— What to do —
Search the data for the word "DCSext" and copy each line that has it.

━━━━━ Records for the task

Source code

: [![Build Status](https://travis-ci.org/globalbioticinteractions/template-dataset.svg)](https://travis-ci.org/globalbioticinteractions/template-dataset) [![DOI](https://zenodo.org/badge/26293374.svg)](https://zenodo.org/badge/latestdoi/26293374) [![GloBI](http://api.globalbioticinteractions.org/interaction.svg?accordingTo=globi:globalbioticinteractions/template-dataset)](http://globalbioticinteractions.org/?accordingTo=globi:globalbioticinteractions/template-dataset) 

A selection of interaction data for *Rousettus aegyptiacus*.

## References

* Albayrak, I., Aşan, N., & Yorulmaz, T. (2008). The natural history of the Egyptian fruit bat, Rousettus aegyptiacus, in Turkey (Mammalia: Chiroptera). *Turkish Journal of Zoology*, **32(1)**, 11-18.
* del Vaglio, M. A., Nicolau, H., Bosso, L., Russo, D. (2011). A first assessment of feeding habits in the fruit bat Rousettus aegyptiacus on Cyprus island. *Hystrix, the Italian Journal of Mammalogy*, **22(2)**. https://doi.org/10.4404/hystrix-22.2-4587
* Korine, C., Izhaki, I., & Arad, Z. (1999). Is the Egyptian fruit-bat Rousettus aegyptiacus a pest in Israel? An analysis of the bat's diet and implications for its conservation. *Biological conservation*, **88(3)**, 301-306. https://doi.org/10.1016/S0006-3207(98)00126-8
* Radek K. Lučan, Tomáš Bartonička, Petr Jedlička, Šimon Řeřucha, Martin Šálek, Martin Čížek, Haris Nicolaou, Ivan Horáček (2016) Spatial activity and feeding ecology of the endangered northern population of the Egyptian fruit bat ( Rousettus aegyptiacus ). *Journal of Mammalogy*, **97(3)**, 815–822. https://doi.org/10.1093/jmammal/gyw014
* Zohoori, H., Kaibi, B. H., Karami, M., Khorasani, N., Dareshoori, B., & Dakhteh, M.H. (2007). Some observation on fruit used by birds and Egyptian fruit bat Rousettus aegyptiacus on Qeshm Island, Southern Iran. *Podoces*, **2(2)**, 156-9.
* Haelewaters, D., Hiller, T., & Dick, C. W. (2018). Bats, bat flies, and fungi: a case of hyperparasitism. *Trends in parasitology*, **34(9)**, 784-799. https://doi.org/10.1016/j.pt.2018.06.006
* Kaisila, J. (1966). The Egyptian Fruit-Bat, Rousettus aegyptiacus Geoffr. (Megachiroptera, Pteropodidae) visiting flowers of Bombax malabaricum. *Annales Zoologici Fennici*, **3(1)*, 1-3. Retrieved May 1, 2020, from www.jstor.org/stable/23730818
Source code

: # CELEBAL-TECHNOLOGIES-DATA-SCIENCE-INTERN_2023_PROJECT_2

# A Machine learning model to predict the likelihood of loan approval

━━━━━━━━━━
━━━━━ Records for the task

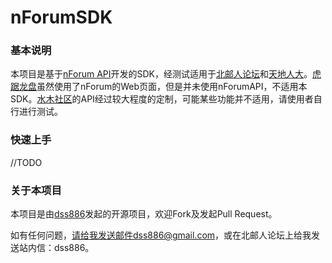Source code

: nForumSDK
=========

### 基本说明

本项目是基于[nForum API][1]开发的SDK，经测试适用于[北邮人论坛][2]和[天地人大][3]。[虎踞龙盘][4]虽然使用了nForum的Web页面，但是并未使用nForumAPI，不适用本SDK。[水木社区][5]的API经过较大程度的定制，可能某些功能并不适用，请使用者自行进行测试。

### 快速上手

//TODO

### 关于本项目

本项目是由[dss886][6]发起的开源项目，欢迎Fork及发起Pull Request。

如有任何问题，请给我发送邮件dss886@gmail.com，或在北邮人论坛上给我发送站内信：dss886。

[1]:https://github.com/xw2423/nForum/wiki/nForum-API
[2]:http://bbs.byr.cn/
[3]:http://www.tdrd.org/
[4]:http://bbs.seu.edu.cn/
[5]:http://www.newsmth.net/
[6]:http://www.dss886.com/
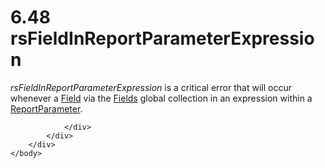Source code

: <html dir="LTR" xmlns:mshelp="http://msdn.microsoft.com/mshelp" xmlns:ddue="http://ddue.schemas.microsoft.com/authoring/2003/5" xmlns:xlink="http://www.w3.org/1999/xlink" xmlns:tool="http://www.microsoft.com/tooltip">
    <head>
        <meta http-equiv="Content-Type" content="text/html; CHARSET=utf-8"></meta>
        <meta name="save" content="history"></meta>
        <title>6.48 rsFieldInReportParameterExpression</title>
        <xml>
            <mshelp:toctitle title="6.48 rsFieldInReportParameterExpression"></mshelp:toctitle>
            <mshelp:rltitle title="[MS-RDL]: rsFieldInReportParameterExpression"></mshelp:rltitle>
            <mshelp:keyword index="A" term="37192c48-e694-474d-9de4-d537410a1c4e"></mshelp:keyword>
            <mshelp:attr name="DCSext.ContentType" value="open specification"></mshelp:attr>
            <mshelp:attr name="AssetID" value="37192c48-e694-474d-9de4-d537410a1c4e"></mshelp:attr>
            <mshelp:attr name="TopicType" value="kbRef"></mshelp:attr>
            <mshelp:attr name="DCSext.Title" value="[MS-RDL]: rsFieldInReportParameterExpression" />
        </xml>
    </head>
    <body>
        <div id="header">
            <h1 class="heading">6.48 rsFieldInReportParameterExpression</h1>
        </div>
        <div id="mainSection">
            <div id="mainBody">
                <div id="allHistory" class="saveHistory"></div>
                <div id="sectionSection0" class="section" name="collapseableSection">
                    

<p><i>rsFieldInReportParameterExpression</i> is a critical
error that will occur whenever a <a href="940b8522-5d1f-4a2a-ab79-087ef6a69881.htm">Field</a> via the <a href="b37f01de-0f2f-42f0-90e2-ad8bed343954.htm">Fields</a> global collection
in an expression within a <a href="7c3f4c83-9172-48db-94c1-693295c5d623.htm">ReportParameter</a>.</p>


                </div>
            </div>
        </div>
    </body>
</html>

━━━━━━━━━━

— Solution below —
            <mshelp:attr name="DCSext.ContentType" value="open specification"></mshelp:attr>
            <mshelp:attr name="DCSext.Title" value="[MS-RDL]: rsFieldInReportParameterExpression" />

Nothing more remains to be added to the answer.